Hermeticism is an ancient spiritual, magical and philosophical tradition. It derives its name from the Greek name for Thoth, also known as Thoth-Hermes, Hermes Trismegistus, or Thrice-Great Hermes. Thoth is an Egyptian god who was believed to have invented writing and who is portrayed as a scribe, teacher, god of magic, and as the psychopompos, the soul's guide to the underworld. Hermeticism is a set of philosophical and religious beliefs that appear in the Roman Empire by the 2nd century AD, with the appearance of a series of texts we now call the Corpus Hermeticum. These texts stress the unity of God and humanity's attempt to return to that unity. Although the setting of these writings is Egyptian, the philosophy is Greek. Hermetic writings also owe a debt to the east, however, as they uniquely combine Platonic, neo-Pythagorean and Stoic philosophies, with some eastern religious elements.

The Good, Asclepius, must be a thing that is devoid of all movements and all becoming, and has a motionless activity that is centered in itself; a thing that lacks nothing, and is not assailed by perturbations; a thing that is wholly filled with supplies (of all that is desired). Everything that furnishes any sort of supply is called good; but the Good is the one thing, which is the source of all things, and supplies all things at all times. – Walter Scott, Hermetica (Libellus VI, 1a).

The emphasis in Hermeticism tends to be on systematic instruction "in the way of Hermes", leading to a mystic experience, a reunion of the soul with God.
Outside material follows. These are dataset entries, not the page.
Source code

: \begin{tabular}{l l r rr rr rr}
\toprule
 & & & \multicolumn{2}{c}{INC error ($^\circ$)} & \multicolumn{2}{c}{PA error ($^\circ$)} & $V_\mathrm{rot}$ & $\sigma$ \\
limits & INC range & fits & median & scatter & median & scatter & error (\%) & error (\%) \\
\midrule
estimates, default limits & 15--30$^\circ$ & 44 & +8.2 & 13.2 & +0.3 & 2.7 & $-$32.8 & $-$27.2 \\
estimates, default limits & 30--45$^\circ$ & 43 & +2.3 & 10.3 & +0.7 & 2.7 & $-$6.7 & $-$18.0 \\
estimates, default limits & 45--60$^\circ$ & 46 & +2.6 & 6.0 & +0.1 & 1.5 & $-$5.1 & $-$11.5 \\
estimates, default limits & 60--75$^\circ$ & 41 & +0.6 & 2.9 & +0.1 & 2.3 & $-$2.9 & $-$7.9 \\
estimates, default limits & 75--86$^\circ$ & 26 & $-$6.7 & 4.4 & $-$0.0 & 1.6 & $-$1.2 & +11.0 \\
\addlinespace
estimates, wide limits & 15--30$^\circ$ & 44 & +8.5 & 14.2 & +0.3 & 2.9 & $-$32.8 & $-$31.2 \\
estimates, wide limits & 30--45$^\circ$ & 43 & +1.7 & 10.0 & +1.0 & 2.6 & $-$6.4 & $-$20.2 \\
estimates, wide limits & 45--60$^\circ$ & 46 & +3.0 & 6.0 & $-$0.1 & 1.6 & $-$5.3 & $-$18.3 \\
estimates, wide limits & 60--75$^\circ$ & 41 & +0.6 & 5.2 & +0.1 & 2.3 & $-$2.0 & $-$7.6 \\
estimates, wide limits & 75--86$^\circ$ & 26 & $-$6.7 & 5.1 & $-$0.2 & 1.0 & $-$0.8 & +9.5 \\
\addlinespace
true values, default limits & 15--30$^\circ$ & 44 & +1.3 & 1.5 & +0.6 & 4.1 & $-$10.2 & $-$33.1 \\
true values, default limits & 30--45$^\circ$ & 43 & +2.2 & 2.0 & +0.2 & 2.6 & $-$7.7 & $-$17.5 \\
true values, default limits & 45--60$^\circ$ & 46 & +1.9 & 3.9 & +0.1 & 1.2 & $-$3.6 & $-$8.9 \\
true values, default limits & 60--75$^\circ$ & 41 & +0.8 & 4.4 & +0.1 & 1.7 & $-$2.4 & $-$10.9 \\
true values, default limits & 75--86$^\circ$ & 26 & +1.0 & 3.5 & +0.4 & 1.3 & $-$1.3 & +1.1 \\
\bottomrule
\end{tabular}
At the core of Hermetic writings is the principle that, ultimately, it is not philosophical reasoning that leads to the Truth, but divine relevation. Reality, in the Hermetic way of thinking, is ultimately holistic and is a vital, living web of correspondences, thus, the famous Hermetic maxim of "As above, so below". The aim of Hermeticism, like Gnosticism, was the deification or rebirth of man through the knowledge (gnosis) of the one transcendent God, the world, and humanity.

The Hermetic tradition has its roots in the fusion of Greek philosophy and Egyptian magic that took place in Alexandria. Its writings, called Hermetica, have greatly influenced the Western esoteric tradition and were considered to be of great importance during both the Renaissance and the Reformation. The tradition claims descent from a prisca theologia, a doctrine which affirms that a single, true theology exists which is present in all religions and was given by God to man in antiquity. The recovery of the Corpus Hermeticum by way of a single Greek manuscript obtained by Cosimo de Medici and translated by Marsilio Ficino. Ficino himself, his pupil Pico della Mirandola, and a constellation of later scholars and magicians used the Hermetic writings as the foundation of an ambitious attempt to create a new Western occultism.